References: 1) Vaughan JT et al, Magn Reson Med, 46:24-30, 2001. 2) Adriany G et al. Magn Reson Med 2010; 63(6):1478-1485. 3) Avdievich NI et al, Appl Magn Reson 2011, 41(2):483-506. 4) Gilbert KM et al, Magn Reson Med 2012;67:1487–1496. 5) Shajan G et al, Magn Reson Med, 71:870-879, 2014. 6) Avdievich NI et al, NMR in Biomedicine. 2017;30(2):1-12. 7) Avdievich et al, Proc. ISMRM 25, 2017, 759. 8) Avdievich et al, NMR in BioMed 2017, DOI: 10.1002/nbm.3759. 9) Avdievich et al, Proc. ISMRM 25, 2017, 4309. 10) Wiggins GC et al, Magn Reson Med 2009;62:754-762. 11) Vaidya MV et al, Conc Magn Reson Part B 2014; 44B(3):53–65.

Optimization of Transmit and Receive Performance of a Transceiver Phased Array

Motivation

In spite of great benefits offered by ultra-high field (UHF, > 7T) MRI, its further developments toward clinical applications are associated with significant technical issues, which include low transmit (Tx) efficiency and strong inhomogeneity of the RF magnetic field, B1+ (1). To improve Tx-efficiency and provide for a full coverage of the human brain, UHF multi-element multi-row arrays (2-6) have to be used in combination with 3D RF shimming or parallel transmission (pTx). There are two major types of human head array coils currently developed for the full-brain imaging at UHF. First type, a so called transmit-only/ receive-only (ToRo) array, consists of two nested layers of elements (5). Inner layer, which is positioned closer to a head, contains multiple elements (commonly loops) used only during reception, i.e. receive (Rx)-only elements. Larger array, positioned in the outer layer, provides for local transmission. Second design, a so called transceiver (TxRx) array, consists of a single layer of elements used during both transmission and reception (2-4,6). The Rx-performance of a human head coil can be easier optimized within the frame of the ToRo-design. Current state of the art UHF ToRo-arrays contain 30 and more Rx-only elements (5), which is critical for high SNR and parallel Rx-performance. In turn, TxRx-arrays provide for more efficient transmission, B1+/√P, due to tighter fit and, thus, higher tissue loading. TxRx-design is also simpler then the ToRo-design since it does not require detuning of elements. However, a drawback of the TxRx-design is that the number of elements in an array is limited by the number of available high power RF Tx-channels (commonly 8 or 16). My work focuses on development of new UHF arrays, which combine benefits of both designs, i.e. provide for efficient transmission and the same time do not compromise SNR and parallel receive performance.

Transmit efficiency

Previously we demonstrated that at 400 MHz a 16-loop double-row (2x8) tight-fit human head TxRx-array can be well decoupled entirely by overlapping surface loops without any additional decoupling strategy (7).
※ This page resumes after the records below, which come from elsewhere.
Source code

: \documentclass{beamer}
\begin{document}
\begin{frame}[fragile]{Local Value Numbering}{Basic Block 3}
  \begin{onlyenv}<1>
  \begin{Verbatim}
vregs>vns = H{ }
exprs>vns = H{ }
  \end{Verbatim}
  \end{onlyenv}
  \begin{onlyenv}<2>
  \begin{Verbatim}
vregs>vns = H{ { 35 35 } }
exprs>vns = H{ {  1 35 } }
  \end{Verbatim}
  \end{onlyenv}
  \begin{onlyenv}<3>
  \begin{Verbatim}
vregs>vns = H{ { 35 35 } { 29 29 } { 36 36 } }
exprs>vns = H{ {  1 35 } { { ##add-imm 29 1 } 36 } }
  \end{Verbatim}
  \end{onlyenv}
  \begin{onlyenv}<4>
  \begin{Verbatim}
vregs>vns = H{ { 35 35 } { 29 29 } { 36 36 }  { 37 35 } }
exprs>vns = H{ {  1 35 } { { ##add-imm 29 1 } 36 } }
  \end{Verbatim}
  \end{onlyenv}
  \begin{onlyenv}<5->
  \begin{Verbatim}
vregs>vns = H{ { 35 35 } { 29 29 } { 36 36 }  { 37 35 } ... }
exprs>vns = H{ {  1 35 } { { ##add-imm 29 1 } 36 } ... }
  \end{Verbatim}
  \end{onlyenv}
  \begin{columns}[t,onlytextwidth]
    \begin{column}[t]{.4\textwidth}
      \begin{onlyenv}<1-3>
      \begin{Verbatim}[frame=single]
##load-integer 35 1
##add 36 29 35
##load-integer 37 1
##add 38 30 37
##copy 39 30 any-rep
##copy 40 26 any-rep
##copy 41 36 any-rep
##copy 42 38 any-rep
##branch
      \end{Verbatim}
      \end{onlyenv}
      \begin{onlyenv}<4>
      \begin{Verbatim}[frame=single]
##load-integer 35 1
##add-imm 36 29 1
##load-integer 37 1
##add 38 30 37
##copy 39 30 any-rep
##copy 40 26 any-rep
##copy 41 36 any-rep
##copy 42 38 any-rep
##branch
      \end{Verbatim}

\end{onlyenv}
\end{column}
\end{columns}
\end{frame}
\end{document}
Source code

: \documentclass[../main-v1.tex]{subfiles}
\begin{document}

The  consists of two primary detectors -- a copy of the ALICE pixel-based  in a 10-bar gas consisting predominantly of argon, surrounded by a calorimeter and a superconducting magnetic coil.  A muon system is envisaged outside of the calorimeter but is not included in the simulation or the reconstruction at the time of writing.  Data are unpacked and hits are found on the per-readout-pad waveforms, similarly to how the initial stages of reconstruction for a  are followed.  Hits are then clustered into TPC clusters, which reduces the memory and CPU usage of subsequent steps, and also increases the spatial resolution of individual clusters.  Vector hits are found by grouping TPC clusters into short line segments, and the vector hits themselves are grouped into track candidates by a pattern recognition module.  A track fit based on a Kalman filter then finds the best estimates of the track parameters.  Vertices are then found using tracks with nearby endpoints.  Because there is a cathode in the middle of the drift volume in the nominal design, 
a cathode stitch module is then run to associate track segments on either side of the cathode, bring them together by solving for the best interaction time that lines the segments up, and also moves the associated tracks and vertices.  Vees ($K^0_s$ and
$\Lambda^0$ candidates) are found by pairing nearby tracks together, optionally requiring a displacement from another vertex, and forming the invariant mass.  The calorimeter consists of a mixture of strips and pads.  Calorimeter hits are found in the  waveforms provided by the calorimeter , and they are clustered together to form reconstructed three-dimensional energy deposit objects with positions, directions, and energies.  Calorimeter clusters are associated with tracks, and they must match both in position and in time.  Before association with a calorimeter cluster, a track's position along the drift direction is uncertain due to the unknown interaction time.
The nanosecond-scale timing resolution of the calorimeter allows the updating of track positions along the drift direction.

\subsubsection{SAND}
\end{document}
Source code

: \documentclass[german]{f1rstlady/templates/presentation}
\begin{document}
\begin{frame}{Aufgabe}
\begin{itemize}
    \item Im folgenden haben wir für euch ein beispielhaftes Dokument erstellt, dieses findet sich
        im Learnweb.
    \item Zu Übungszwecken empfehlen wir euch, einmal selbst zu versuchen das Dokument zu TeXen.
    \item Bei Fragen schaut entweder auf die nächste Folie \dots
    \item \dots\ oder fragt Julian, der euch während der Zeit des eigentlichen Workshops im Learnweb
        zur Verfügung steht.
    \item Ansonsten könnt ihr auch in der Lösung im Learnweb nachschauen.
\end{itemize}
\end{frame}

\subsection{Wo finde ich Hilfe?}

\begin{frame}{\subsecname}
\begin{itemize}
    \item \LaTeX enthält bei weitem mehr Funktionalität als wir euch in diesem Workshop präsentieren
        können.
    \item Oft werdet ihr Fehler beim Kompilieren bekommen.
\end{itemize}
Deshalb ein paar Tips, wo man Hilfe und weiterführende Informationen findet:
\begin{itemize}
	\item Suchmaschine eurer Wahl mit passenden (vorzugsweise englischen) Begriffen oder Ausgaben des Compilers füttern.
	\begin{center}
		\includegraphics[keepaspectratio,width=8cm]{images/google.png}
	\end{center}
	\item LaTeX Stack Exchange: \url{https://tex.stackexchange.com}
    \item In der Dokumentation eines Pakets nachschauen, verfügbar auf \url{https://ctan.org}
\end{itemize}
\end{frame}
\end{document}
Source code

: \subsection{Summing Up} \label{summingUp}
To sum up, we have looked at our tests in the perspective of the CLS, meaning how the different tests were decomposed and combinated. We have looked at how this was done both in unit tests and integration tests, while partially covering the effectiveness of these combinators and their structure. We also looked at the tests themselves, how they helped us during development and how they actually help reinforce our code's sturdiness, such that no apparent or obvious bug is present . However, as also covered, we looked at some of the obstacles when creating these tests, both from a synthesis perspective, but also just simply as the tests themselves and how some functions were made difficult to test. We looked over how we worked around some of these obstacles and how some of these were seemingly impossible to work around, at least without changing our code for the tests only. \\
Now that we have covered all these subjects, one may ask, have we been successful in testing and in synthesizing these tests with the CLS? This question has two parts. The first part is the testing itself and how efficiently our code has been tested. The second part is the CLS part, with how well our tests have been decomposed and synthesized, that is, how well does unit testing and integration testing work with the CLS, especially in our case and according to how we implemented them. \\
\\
This based on our analytical findings that at 400 MHz the mutual resistance between adjacent overlapped loops combined within this specific array geometry is minimal, and both the mutual inductance and mutual resistance can be minimized at the same time (8). As a result, the constructed 2x8 array demonstrated very good decoupling, a full brain coverage, and Tx-efficiency, which was 50% higher than that of the larger ToRo-array of similar length (7). Adding two perpendicular TxRx-loops at the superior position of a head (Fig.1A) improves uniformity of the array transmit B1+ profile (Fig.2).

Receive Performance

In the next step we developed a method of increasing the number of Rx-elements in a TxRx-array without compromising the array’s Tx-performance (9). First, we constructed a human head array prototype, which consisted of a single row of 8 TxRx surface loops circumscribing a head, and 8 Rx-only “vertical” loops positioned in the center of each TxRx-loop such to produce B1+ field perpendicularly to magnetic field B0 (similarly as in Fig.1B). All vertical loops were actively detuned during transmission and preamplifier decoupled during reception. Evaluation of the new array demonstrated that neither Tx-efficiency nor maximum SAR was compromised due to addition of Rx-only vertical loops (9). At the same time SNR was substantially improved (~30% near the brain center). Following prototyping 16-loop array, we extended this idea by constructing 32-element tight-fit human head array consisted of 18 TxRx-loops (Fig.1A) and 14 Rx-only vertical loops (Fig.1B) with the total number of Rx elements equal to 32. The general idea of this approach is that the total number of array elements should not exceed the number of available Rx-channels, i.e. 32 in our case. During designing, first, the required number (e.g. 18, Fig.1A) of TxRx-loops is placed around the object tightly to provide for high Tx-performance. Then, the rest of the loops are used as Rx-only elements, which are positioned to minimize interaction with the TxRx-loops, e.g. “vertically” (Fig.1B). In comparison to the common ToRo-design, this method preserves tight fit of the TxRx-loops and, thus, does not compromise the Tx-performance. In addition, it minimizes the total number of array elements as well as the number of active detuning circuits, which are not required for the TxRx-elements. As seen from Fig.3, the ToRo-array still provides for somewhat higher peripheral SNR. At the same time, the new 32-channel tight-fit array has substantially (~30%) higher SNR near the center of the brain. It is well known that increasing the number of surface loops in a helmet human-head Rx-array only improves peripheral SNR, while SNR near the center practically doesn’t change (10,11). Combination of surface and vertical loops improves SNR near the center. Overall, the new tight-fit array demonstrates high SNR over the entire brain and a substantially more uniform SNR distribution than that of the ToRo-array. Both arrays provide for comparable Rx parallel performance.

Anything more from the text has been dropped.